Responsable du Master en management du luxe à la Haute Ecole de gestion de Genève, Leyla Belkaïd Neri met en avant un autre exemple qui va encore plus loin dans ce processus d’ouverture: la boutique Marc by Marc Jacobs, du nom du styliste new-yorkais, ouverte à Paris à la fin de 2008 et qui présente une large variété d’articles particulièrement accessibles. Certains prix y sont comparables à ceux des grandes chaînes de magasins de vêtements Zara ou H&M, avec un assortiment jeune et décontracté, et des nouveautés très fréquentes.

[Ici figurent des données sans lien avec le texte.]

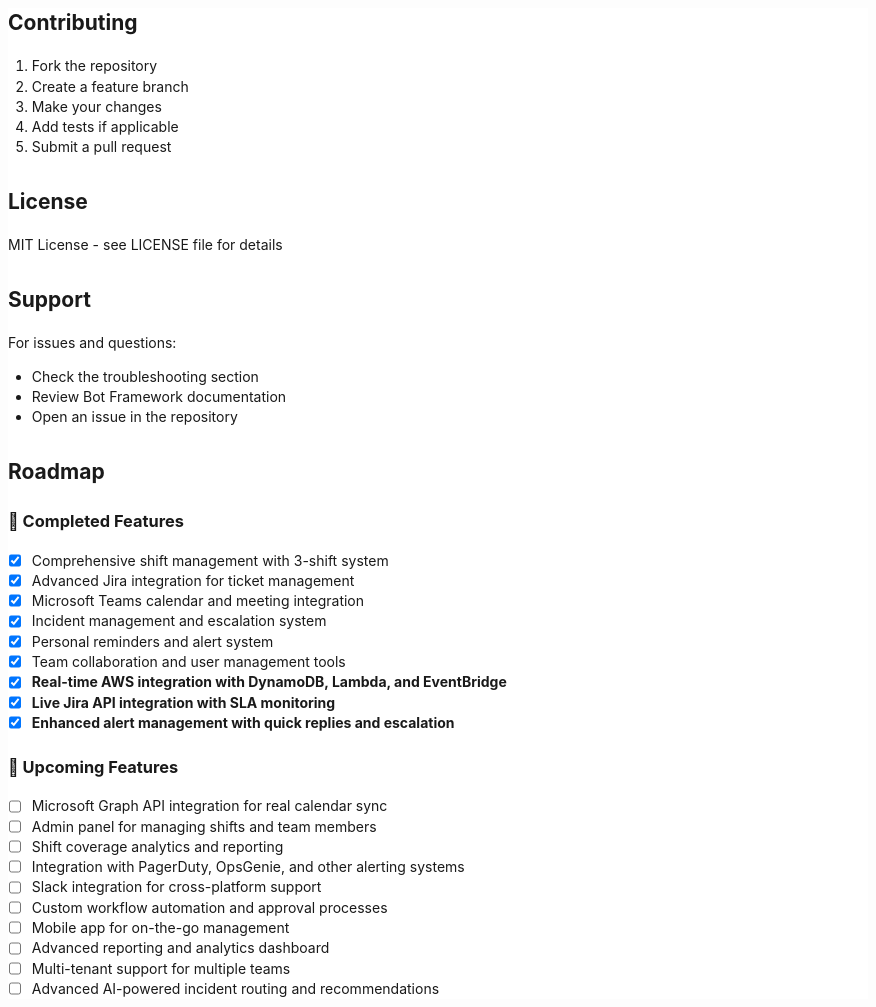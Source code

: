 ## Contributing

1. Fork the repository
2. Create a feature branch
3. Make your changes
4. Add tests if applicable
5. Submit a pull request

## License

MIT License - see LICENSE file for details

## Support

For issues and questions:
- Check the troubleshooting section
- Review Bot Framework documentation
- Open an issue in the repository

## Roadmap

### 🚀 Completed Features
- [x] Comprehensive shift management with 3-shift system
- [x] Advanced Jira integration for ticket management
- [x] Microsoft Teams calendar and meeting integration
- [x] Incident management and escalation system
- [x] Personal reminders and alert system
- [x] Team collaboration and user management tools
- [x] **Real-time AWS integration with DynamoDB, Lambda, and EventBridge**
- [x] **Live Jira API integration with SLA monitoring**
- [x] **Enhanced alert management with quick replies and escalation**

### 🔮 Upcoming Features
- [ ] Microsoft Graph API integration for real calendar sync
- [ ] Admin panel for managing shifts and team members
- [ ] Shift coverage analytics and reporting
- [ ] Integration with PagerDuty, OpsGenie, and other alerting systems
- [ ] Slack integration for cross-platform support
- [ ] Custom workflow automation and approval processes
- [ ] Mobile app for on-the-go management
- [ ] Advanced reporting and analytics dashboard
- [ ] Multi-tenant support for multiple teams
- [ ] Advanced AI-powered incident routing and recommendations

Leyla Belkaïd Neri rappelle que c’est d’ailleurs le géant suédois de l’habit bon marché qui a ouvert cette brèche en invitant plusieurs grands noms du stylisme dans ses collections, décloisonnant ainsi les univers du prêt-à-porter et de la mode grand public. «Je ne suis pas surprise que cette tendance vienne d’un pays du Nord ou d’une ville comme New York, où l’on trouve davantage d’audace pour briser les frontières. Dans les pays traditionnels de la mode, comme la France ou l’Italie, tout reste beaucoup plus figé.» Pas étonnant non plus que, aux Etats-Unis, une marque comme Armani rencontre un gros succès avec son enseigne entrée de gamme Exchange, qui propose une vaste ligne de T-shirts, de jeans et d’accessoires divers très abordables.

Ces sociétés ont donc trouvé, à des degrés divers, le moyen de répondre à une demande toujours plus forte pour des articles à la fois de qualité et plus accessibles. Notamment en cette période de sortie de crise où même les plus fortunés trouvent de plus en plus inadéquat, et même vulgaire, de s’exhiber avec des sacs ou des habits coûtant plusieurs milliers de francs. Car depuis la période du bling-bling, le public a intégré que le vrai sens du style ne s’exprime pas par le clinquant, mais plutôt par la reconnaissance entre «initiés» d’objets qui passeraient presque inaperçus…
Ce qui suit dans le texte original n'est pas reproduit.